* [Activity]:
Set down the lines below exactly as they stand, please. Go from the first through the one containing "#### 127. [How".

* [Data shown]:

-- Opening Marker --

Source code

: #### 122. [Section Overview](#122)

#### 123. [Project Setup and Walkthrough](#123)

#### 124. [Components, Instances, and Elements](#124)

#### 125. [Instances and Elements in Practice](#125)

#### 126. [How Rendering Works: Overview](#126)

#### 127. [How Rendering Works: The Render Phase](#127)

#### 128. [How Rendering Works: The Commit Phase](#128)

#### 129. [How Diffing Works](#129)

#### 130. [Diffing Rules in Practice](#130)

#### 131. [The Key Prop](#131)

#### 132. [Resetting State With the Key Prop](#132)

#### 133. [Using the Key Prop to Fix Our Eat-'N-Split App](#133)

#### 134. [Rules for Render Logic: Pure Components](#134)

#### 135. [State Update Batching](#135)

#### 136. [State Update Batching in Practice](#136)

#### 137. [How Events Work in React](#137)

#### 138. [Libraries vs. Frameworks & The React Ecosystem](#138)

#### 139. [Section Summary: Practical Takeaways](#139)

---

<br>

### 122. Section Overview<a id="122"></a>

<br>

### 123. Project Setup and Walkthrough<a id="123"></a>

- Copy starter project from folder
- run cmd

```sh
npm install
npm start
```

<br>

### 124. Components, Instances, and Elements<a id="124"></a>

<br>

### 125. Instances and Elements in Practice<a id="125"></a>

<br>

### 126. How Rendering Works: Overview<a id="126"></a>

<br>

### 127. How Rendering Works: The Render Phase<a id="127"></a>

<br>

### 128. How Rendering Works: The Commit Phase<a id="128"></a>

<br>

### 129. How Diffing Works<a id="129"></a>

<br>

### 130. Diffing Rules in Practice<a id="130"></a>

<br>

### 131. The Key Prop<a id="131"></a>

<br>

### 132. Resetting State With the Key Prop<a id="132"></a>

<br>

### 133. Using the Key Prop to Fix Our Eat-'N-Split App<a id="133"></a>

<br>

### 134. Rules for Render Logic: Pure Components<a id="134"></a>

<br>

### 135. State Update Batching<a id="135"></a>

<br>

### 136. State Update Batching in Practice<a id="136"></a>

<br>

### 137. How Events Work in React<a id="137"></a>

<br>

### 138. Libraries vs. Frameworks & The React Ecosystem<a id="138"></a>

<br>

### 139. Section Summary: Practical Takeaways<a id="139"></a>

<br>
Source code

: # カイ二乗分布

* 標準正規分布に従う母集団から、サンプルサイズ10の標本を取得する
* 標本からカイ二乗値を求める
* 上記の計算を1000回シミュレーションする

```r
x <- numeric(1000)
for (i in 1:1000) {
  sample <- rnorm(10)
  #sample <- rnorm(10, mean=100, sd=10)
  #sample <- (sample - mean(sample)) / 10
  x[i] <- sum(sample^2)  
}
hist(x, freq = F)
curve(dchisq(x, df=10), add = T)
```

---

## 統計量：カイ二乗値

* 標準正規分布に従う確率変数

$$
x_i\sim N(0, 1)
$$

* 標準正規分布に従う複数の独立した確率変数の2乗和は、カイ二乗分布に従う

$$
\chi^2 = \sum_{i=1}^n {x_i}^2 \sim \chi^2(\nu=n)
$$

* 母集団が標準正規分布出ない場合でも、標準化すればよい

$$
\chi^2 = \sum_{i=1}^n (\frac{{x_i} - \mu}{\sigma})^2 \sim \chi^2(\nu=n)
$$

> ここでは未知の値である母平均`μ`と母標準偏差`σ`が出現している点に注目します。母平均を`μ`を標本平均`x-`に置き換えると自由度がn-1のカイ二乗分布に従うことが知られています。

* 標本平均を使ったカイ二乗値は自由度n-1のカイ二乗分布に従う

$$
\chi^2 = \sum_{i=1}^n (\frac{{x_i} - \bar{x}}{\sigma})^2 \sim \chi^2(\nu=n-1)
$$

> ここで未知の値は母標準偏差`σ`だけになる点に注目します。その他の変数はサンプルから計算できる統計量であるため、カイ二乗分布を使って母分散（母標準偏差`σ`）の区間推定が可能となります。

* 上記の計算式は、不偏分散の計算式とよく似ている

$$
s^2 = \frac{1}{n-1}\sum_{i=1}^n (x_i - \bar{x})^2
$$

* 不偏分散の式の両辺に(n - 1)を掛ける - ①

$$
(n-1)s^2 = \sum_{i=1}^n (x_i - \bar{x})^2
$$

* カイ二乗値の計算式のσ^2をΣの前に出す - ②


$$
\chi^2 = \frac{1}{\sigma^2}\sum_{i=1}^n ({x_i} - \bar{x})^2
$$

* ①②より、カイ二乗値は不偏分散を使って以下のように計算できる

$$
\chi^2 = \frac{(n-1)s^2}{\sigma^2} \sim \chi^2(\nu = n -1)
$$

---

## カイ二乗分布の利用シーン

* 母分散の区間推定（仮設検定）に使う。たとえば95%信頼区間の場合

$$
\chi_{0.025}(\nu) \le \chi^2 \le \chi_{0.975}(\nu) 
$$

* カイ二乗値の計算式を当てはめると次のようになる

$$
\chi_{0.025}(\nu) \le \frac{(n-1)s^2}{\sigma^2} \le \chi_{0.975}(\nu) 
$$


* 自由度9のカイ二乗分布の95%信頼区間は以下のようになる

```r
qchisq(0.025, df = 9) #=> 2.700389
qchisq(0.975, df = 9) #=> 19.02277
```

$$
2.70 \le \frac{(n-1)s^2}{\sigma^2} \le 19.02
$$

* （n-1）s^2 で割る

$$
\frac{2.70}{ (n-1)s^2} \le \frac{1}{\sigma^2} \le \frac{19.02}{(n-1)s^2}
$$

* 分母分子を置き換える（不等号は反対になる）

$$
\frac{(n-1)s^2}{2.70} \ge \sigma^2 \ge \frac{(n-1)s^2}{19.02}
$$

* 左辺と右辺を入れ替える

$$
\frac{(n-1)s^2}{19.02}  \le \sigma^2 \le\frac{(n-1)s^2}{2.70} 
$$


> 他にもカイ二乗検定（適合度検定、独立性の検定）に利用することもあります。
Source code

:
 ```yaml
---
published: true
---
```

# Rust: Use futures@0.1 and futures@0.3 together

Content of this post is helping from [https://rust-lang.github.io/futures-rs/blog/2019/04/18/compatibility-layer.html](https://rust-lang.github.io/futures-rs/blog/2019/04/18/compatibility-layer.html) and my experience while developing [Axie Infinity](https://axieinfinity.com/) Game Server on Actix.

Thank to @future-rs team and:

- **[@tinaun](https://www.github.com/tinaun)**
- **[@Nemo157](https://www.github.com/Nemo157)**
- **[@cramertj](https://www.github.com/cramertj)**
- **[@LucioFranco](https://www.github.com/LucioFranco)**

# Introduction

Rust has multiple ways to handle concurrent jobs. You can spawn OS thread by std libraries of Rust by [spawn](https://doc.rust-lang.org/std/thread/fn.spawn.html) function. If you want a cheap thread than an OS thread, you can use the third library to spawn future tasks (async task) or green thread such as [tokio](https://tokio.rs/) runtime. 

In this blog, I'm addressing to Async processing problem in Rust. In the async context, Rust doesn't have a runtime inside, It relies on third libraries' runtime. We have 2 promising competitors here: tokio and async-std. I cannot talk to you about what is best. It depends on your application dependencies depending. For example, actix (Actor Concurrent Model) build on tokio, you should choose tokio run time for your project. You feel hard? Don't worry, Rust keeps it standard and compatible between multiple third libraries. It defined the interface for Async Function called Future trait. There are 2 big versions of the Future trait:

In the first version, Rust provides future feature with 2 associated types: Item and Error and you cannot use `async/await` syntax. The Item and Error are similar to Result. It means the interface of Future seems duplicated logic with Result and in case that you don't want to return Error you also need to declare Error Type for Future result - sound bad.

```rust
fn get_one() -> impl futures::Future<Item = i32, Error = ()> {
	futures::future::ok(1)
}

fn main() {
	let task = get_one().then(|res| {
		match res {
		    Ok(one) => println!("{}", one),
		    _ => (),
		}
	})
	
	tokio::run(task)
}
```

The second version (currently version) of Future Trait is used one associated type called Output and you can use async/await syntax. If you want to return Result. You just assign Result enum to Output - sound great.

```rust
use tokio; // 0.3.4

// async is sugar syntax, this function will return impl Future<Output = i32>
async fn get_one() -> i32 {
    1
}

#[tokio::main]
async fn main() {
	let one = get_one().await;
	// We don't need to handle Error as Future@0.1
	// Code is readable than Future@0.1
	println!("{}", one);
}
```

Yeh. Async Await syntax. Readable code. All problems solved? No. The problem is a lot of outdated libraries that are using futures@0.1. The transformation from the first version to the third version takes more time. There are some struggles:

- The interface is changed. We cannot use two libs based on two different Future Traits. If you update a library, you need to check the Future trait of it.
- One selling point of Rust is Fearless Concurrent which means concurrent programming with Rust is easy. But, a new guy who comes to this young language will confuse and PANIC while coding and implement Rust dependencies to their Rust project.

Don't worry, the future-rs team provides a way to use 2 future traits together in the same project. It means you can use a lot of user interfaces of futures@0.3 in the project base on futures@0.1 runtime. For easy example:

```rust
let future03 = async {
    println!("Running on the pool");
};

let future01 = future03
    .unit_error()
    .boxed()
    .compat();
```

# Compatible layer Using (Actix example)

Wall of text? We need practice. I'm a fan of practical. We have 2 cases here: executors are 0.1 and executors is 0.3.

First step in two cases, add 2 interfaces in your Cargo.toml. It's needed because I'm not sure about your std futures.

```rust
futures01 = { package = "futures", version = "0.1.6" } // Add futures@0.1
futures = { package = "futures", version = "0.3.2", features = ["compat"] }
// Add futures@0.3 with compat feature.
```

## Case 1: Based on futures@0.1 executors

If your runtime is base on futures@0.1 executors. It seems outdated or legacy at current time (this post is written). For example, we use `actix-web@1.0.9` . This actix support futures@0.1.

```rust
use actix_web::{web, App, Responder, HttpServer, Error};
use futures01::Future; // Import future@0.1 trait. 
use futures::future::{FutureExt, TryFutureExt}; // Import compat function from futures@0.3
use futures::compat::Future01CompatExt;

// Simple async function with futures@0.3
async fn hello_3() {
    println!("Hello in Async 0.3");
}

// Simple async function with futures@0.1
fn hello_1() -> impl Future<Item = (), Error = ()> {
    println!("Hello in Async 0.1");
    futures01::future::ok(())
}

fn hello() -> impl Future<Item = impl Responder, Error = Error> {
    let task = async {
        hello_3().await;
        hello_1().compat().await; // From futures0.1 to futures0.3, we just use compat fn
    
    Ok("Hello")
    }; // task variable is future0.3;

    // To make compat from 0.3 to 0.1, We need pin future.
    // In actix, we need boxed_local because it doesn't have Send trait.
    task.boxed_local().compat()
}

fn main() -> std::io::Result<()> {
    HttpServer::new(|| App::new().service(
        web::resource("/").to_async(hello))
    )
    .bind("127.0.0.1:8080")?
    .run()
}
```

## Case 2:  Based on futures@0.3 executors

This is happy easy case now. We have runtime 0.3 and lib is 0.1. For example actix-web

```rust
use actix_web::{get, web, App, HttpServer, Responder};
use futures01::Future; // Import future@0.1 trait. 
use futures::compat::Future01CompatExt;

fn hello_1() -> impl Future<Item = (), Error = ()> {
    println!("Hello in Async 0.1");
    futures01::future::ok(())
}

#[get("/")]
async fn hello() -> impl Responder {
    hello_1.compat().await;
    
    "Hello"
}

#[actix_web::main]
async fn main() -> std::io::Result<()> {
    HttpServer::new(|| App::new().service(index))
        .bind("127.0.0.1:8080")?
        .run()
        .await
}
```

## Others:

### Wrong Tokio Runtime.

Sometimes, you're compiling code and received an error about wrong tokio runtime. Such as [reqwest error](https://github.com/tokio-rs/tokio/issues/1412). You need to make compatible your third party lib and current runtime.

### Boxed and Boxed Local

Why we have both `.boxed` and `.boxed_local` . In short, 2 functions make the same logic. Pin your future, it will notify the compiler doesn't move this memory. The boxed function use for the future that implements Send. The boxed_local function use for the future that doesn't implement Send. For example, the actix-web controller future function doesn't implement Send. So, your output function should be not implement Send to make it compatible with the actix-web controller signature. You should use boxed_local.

-- Closing Marker --

* [Result for this exercise]:
Source code

: #### 122. [Section Overview](#122)

#### 123. [Project Setup and Walkthrough](#123)

#### 124. [Components, Instances, and Elements](#124)

#### 125. [Instances and Elements in Practice](#125)

#### 126. [How Rendering Works: Overview](#126)

#### 127. [How Rendering Works: The Render Phase](#127)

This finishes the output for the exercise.